**ACTIVITY**
Select from the data all lines with the word "coffee".

**MATERIAL TO PROCESS**
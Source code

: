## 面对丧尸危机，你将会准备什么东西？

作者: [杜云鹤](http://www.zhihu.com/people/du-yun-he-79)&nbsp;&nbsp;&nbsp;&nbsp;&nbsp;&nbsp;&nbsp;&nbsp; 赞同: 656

==

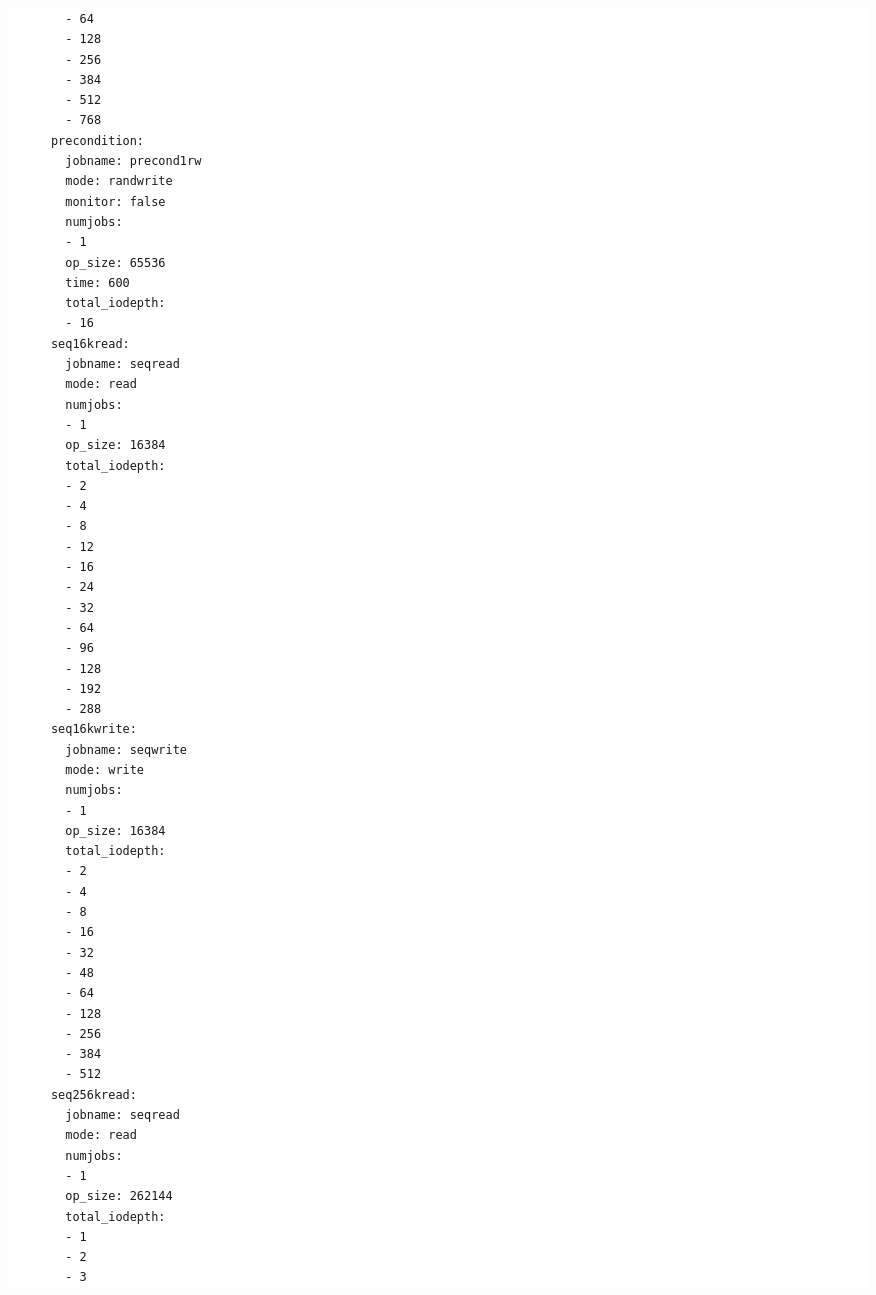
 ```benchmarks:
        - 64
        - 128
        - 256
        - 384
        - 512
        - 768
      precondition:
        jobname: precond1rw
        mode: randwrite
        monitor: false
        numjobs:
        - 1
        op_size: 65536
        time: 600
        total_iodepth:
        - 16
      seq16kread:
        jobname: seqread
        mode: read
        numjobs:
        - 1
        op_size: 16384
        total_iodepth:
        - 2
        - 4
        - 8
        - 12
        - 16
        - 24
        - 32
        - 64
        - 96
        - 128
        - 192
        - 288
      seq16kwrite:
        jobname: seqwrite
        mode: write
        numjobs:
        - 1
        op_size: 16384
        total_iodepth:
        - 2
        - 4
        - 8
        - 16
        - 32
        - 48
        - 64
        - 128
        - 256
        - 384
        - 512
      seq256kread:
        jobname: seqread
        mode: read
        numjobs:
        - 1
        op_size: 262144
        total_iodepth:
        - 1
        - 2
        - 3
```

...

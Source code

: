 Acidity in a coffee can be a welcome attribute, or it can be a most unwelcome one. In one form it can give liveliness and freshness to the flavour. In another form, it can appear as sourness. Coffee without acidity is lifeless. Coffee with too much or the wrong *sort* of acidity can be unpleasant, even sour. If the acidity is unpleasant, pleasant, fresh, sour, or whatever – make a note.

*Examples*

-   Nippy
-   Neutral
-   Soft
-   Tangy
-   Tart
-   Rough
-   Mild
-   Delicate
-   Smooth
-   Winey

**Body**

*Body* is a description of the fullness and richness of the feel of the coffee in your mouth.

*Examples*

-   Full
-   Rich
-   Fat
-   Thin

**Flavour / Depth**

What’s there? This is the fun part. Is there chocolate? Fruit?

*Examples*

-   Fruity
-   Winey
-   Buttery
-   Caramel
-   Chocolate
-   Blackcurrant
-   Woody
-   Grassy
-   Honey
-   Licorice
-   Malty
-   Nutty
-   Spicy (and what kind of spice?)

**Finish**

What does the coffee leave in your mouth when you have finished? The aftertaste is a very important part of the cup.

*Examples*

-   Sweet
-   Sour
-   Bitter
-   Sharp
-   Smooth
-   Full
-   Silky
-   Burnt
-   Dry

**SOLUTION FOR THIS TASK**
: Acidity in a coffee can be a welcome attribute, or it can be a most unwelcome one. In one form it can give liveliness and freshness to the flavour. In another form, it can appear as sourness. Coffee without acidity is lifeless. Coffee with too much or the wrong *sort* of acidity can be unpleasant, even sour. If the acidity is unpleasant, pleasant, fresh, sour, or whatever – make a note.
*Body* is a description of the fullness and richness of the feel of the coffee in your mouth.
What does the coffee leave in your mouth when you have finished? The aftertaste is a very important part of the cup.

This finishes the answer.